WATCH : Même après le coup de sifflet, Vertonghen et De Condé se sont encore affrontés : la reconstruction d’un topper escaladé

Plus de bataille que de football. Le match entre Genk et Anderlecht a été assombri et gâché par des émeutes, des discussions et de nombreux cartons. Comment un carton rouge (trop) précoce s’est finalement transformé en émeute dans le tunnel des joueurs entre Jan Vertonghen et Dimitri de Condé.

Après à peine neuf minutes, l’arbitre Van Driessche avait déjà perdu le contrôle du match entre le KRC Genk et Anderlecht.

Jan Vertonghen voulait le ballon, mais Christopher Bonsu Baah l’a retenu.
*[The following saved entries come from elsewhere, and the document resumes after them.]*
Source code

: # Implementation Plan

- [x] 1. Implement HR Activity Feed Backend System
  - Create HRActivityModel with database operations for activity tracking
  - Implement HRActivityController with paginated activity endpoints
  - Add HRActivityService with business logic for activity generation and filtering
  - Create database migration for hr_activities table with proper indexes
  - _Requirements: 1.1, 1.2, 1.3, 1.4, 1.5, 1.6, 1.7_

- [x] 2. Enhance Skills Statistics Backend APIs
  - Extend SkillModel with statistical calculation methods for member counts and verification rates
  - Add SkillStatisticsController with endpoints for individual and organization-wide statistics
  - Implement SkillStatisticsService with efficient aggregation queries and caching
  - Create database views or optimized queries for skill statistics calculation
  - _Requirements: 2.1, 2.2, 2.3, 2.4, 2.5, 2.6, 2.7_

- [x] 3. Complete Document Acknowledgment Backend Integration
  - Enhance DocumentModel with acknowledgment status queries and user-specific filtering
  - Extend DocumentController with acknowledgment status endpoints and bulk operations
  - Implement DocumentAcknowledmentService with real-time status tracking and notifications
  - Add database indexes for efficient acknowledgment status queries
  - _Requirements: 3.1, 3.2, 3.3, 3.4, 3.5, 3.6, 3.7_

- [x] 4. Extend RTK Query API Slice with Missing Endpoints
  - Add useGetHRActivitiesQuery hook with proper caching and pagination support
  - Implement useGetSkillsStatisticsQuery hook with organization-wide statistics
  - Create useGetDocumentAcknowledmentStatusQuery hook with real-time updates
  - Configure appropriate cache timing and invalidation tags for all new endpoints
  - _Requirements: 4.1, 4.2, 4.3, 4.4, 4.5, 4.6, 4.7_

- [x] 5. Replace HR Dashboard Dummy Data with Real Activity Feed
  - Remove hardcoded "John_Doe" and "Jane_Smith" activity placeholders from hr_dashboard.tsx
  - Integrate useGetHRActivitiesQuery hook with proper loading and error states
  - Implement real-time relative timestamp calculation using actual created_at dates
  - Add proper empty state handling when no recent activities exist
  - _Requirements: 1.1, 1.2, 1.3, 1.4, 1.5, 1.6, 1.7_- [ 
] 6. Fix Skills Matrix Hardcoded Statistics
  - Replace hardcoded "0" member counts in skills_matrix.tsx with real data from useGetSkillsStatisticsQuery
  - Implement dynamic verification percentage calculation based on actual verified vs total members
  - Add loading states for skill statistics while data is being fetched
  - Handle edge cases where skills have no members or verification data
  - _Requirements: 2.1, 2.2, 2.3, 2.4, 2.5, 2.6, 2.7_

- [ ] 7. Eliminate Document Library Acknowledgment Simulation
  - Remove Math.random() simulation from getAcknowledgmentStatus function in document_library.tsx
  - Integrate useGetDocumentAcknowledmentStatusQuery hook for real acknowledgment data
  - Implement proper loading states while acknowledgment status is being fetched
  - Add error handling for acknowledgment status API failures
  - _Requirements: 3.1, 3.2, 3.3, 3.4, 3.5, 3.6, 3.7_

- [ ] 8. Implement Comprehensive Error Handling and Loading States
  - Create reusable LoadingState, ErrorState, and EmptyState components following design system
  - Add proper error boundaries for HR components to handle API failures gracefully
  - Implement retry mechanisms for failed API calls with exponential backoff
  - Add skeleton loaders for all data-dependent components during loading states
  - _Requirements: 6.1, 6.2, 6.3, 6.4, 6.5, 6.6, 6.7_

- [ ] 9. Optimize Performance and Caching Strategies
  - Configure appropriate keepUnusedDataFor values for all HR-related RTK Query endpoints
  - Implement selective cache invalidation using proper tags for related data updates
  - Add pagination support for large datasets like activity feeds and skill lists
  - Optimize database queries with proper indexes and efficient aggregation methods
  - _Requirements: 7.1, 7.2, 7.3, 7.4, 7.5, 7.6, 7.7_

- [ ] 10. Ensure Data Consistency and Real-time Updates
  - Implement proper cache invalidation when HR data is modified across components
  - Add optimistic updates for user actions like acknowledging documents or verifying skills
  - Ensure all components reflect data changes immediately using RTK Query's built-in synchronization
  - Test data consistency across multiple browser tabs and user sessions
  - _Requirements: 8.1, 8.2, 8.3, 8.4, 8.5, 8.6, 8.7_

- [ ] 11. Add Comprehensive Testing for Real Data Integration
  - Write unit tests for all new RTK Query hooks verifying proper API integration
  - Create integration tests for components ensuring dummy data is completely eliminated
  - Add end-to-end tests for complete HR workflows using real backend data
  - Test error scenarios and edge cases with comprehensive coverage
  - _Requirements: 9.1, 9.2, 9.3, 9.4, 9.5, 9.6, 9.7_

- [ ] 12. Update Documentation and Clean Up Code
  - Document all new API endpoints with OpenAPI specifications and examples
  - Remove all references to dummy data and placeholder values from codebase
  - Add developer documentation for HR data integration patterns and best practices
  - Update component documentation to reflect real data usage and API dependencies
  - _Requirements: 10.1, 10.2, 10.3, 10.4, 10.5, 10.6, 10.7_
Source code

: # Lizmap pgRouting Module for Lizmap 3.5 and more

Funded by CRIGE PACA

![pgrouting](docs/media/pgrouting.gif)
Les marionnettes se lancent alors dans une première danse, qui ne sera certainement pas la dernière.

« Je ne voulais pas être antisportif, je voulais juste prendre le ballon à celui qui l’avait », a expliqué Vertonghen après le match. « Je voulais juste jouer rapidement », a poursuivi l’international d’Anderlecht.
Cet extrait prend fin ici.